INPUT DATA>
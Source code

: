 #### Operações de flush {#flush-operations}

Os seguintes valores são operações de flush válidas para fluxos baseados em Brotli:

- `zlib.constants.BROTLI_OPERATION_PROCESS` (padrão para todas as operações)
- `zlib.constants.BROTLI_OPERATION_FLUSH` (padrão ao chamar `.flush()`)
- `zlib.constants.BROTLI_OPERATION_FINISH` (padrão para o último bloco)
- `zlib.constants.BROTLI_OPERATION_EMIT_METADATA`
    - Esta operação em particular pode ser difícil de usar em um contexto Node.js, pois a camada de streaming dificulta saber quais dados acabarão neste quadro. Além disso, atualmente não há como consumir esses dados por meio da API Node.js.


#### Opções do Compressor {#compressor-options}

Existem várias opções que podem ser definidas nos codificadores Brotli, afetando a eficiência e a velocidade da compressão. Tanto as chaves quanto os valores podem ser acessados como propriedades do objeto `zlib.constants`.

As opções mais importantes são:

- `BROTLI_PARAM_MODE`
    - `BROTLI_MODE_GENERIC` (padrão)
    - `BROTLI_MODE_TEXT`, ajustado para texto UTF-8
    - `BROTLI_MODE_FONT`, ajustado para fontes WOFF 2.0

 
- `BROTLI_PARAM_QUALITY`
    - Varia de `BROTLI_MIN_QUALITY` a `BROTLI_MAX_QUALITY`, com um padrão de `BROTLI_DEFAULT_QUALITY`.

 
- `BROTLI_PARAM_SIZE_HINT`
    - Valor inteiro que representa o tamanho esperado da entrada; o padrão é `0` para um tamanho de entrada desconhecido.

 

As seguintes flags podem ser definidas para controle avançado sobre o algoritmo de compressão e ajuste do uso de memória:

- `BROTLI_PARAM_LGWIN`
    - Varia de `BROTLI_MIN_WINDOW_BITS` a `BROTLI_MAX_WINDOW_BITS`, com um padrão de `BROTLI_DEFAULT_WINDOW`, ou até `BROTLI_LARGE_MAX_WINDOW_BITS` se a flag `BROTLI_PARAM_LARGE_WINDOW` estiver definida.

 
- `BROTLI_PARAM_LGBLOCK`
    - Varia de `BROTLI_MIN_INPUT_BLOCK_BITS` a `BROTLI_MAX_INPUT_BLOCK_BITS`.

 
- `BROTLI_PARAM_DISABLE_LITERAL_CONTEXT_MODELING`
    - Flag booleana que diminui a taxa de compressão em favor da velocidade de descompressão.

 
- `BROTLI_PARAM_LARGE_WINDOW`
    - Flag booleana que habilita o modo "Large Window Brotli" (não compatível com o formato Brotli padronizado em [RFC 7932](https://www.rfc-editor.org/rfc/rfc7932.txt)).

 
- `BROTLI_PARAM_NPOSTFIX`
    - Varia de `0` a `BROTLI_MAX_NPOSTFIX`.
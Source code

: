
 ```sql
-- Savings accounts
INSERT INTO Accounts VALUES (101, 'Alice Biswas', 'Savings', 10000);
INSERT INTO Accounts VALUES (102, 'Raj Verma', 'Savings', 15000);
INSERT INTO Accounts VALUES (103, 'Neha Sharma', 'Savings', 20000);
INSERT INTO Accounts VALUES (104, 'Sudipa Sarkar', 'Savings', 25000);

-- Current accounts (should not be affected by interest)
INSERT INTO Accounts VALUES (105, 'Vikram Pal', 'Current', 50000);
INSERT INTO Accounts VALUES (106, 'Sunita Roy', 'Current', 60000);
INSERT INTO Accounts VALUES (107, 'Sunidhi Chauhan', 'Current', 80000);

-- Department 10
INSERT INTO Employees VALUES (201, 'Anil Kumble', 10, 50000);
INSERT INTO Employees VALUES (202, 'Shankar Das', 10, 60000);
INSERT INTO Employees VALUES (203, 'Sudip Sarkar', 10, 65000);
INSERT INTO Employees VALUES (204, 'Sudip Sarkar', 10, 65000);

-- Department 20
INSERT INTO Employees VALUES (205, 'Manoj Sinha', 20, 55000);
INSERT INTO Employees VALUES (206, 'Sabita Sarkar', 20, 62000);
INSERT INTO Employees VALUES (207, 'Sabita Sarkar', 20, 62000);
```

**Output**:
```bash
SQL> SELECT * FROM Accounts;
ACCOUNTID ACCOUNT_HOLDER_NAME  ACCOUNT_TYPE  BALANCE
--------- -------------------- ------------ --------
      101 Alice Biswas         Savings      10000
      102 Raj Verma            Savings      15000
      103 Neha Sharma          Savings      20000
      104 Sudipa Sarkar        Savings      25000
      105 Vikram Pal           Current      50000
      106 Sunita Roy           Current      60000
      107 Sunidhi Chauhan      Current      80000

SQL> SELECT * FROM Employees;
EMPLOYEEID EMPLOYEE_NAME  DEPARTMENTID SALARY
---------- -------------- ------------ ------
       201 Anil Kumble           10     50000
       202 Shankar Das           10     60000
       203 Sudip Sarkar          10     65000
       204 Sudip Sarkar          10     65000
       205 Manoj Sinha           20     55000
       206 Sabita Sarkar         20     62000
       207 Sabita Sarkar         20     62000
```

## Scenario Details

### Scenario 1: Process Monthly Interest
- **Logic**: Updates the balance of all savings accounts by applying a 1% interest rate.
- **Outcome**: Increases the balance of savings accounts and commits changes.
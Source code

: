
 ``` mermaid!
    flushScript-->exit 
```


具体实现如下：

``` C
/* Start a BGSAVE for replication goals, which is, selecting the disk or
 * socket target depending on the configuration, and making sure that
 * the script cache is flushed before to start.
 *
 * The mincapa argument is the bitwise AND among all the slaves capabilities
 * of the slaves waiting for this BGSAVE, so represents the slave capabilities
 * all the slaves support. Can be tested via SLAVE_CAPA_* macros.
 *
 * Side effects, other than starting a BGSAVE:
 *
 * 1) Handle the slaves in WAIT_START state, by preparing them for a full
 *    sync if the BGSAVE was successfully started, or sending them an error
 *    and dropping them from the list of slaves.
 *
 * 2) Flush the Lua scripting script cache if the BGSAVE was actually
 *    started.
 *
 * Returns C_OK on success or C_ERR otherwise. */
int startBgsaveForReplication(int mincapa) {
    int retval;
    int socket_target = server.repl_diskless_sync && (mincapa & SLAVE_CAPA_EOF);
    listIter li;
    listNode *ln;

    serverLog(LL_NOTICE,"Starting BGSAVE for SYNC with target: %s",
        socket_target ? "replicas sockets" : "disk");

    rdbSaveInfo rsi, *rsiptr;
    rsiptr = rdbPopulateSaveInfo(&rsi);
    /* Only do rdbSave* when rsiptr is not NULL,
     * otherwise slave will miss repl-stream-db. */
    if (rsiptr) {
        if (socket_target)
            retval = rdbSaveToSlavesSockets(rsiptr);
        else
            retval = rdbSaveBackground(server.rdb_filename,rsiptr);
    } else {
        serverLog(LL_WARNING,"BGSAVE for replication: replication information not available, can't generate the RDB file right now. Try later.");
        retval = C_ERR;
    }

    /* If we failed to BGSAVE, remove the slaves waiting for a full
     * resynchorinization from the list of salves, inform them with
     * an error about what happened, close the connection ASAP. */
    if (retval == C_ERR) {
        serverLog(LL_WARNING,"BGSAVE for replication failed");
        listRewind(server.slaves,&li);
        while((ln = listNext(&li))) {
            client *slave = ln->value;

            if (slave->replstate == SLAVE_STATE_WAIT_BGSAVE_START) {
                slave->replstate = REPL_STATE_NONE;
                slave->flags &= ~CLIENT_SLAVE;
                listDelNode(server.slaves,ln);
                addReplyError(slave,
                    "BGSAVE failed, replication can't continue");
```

ACTIVITY> For each line above that contains the word "Shankar", make a copy.

EXPECTED ANSWER>
INSERT INTO Employees VALUES (202, 'Shankar Das', 10, 60000);
       202 Shankar Das           10     60000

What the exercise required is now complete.